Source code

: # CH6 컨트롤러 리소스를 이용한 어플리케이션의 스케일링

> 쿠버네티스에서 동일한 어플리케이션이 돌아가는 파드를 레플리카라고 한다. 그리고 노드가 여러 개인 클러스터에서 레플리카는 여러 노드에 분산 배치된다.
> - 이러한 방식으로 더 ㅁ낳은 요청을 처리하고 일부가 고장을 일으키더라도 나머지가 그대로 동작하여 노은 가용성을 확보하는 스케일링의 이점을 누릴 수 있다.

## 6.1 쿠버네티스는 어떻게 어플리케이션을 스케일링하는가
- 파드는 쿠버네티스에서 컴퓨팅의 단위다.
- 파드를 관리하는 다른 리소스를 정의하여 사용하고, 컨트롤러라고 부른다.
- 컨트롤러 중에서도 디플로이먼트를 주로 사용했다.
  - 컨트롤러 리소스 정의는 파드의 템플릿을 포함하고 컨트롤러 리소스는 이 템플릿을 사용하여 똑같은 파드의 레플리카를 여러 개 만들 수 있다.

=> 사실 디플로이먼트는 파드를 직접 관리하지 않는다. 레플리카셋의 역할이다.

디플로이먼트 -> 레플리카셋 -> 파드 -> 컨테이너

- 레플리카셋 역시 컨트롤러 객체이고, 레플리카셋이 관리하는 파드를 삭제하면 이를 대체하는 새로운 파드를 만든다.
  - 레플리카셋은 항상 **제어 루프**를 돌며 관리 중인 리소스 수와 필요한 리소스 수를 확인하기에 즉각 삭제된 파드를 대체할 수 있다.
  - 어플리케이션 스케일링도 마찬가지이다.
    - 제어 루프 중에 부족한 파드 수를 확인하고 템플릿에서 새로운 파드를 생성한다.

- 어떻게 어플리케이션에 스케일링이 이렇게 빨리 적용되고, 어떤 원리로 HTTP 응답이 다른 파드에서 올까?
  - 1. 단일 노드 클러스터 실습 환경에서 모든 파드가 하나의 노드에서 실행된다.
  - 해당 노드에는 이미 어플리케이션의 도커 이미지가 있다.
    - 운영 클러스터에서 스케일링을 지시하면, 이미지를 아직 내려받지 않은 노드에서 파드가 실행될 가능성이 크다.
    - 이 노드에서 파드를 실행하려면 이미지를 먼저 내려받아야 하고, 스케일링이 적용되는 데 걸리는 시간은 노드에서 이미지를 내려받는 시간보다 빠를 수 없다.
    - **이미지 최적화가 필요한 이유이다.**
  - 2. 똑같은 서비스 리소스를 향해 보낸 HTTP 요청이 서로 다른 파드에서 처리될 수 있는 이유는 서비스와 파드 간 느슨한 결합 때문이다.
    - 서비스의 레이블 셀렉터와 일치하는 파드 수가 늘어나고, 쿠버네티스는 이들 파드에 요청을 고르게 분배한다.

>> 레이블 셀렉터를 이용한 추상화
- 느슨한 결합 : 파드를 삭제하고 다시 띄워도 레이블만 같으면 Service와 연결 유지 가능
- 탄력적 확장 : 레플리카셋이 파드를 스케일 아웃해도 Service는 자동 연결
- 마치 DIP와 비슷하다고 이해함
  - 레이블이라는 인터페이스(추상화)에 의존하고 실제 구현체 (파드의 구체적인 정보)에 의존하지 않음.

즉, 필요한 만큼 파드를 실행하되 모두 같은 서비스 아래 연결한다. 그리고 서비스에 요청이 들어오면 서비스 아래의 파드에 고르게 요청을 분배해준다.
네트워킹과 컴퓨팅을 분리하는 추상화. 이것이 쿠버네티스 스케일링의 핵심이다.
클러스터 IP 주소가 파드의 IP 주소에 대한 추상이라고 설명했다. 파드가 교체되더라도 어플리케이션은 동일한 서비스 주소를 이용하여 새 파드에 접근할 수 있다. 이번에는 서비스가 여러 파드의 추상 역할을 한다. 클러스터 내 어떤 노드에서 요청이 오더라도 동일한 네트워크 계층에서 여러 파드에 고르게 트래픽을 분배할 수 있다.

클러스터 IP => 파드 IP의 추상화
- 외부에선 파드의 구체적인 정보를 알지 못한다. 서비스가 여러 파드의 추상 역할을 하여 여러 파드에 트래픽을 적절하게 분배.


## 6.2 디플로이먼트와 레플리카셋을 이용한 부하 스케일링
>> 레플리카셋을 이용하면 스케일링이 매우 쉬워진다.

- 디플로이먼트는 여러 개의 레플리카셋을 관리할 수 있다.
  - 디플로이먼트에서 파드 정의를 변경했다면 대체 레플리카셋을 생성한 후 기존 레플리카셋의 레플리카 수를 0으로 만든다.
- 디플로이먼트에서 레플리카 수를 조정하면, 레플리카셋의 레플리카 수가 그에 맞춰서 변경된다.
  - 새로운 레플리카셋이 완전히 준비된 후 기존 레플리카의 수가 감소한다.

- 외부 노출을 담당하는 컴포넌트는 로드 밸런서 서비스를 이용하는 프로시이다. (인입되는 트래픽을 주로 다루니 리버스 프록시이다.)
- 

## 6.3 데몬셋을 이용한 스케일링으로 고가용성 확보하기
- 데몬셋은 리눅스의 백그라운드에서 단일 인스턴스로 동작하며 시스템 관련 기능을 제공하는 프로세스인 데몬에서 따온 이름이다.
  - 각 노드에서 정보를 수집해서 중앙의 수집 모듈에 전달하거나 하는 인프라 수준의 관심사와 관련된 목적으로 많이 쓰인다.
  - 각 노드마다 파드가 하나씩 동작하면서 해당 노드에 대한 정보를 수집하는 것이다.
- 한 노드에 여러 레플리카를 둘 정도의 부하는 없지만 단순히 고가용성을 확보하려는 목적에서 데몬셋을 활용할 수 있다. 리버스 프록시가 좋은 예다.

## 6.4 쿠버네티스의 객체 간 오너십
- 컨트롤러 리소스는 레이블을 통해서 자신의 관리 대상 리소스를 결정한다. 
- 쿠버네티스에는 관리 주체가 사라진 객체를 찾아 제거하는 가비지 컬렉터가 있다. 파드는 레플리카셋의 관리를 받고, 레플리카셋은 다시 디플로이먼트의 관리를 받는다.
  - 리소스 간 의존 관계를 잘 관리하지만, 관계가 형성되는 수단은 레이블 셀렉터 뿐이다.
§ §
# Task details
Using the entries shown above, reproduce verbatim the lines from the line bearing "- 마치 DIP와 비슷하다고 이해함" to the line bearing "네트워킹과 컴퓨팅을 분리하는 추상화. 이것이 쿠버네티스 스케일링의 핵심이다.", inclusive.

# Reply to the task
- 마치 DIP와 비슷하다고 이해함
  - 레이블이라는 인터페이스(추상화)에 의존하고 실제 구현체 (파드의 구체적인 정보)에 의존하지 않음.

즉, 필요한 만큼 파드를 실행하되 모두 같은 서비스 아래 연결한다. 그리고 서비스에 요청이 들어오면 서비스 아래의 파드에 고르게 요청을 분배해준다.
네트워킹과 컴퓨팅을 분리하는 추상화. 이것이 쿠버네티스 스케일링의 핵심이다.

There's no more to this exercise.